Reproduce the entries exactly. Omit none of them.

**PROVIDED ENTRIES**
#####

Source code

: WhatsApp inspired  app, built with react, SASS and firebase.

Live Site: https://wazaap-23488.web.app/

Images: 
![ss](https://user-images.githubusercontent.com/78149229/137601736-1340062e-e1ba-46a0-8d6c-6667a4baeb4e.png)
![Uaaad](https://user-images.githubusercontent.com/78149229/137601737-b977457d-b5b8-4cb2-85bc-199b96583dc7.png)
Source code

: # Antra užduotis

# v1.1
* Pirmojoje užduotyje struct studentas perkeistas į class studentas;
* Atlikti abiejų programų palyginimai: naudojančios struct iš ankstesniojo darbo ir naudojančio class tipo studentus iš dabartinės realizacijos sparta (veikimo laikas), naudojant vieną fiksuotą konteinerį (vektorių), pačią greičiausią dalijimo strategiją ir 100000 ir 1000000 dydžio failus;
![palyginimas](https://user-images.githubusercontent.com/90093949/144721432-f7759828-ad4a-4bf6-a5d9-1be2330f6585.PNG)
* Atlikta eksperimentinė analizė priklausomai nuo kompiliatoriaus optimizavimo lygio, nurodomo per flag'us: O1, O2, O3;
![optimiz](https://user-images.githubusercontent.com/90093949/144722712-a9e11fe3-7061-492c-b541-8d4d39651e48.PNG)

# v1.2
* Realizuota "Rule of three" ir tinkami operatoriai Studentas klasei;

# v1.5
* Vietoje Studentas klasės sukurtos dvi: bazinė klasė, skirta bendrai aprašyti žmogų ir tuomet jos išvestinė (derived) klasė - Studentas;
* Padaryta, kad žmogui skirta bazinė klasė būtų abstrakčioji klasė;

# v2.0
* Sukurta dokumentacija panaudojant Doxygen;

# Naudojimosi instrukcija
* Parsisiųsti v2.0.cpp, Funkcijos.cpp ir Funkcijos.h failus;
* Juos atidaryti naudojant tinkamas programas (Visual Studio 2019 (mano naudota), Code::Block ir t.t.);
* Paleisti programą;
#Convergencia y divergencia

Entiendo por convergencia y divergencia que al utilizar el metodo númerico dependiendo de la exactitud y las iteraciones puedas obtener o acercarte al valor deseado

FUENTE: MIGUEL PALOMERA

#####

**REPLY**
Source code

: WhatsApp inspired  app, built with react, SASS and firebase.

Live Site: https://wazaap-23488.web.app/

Images: 
![ss](https://user-images.githubusercontent.com/78149229/137601736-1340062e-e1ba-46a0-8d6c-6667a4baeb4e.png)
![Uaaad](https://user-images.githubusercontent.com/78149229/137601737-b977457d-b5b8-4cb2-85bc-199b96583dc7.png)
Source code

: # Antra užduotis

# v1.1
* Pirmojoje užduotyje struct studentas perkeistas į class studentas;
* Atlikti abiejų programų palyginimai: naudojančios struct iš ankstesniojo darbo ir naudojančio class tipo studentus iš dabartinės realizacijos sparta (veikimo laikas), naudojant vieną fiksuotą konteinerį (vektorių), pačią greičiausią dalijimo strategiją ir 100000 ir 1000000 dydžio failus;
![palyginimas](https://user-images.githubusercontent.com/90093949/144721432-f7759828-ad4a-4bf6-a5d9-1be2330f6585.PNG)
* Atlikta eksperimentinė analizė priklausomai nuo kompiliatoriaus optimizavimo lygio, nurodomo per flag'us: O1, O2, O3;
![optimiz](https://user-images.githubusercontent.com/90093949/144722712-a9e11fe3-7061-492c-b541-8d4d39651e48.PNG)

# v1.2
* Realizuota "Rule of three" ir tinkami operatoriai Studentas klasei;

# v1.5
* Vietoje Studentas klasės sukurtos dvi: bazinė klasė, skirta bendrai aprašyti žmogų ir tuomet jos išvestinė (derived) klasė - Studentas;
* Padaryta, kad žmogui skirta bazinė klasė būtų abstrakčioji klasė;

# v2.0
* Sukurta dokumentacija panaudojant Doxygen;

# Naudojimosi instrukcija
* Parsisiųsti v2.0.cpp, Funkcijos.cpp ir Funkcijos.h failus;
* Juos atidaryti naudojant tinkamas programas (Visual Studio 2019 (mano naudota), Code::Block ir t.t.);
* Paleisti programą;
#Convergencia y divergencia

Entiendo por convergencia y divergencia que al utilizar el metodo númerico dependiendo de la exactitud y las iteraciones puedas obtener o acercarte al valor deseado

FUENTE: MIGUEL PALOMERA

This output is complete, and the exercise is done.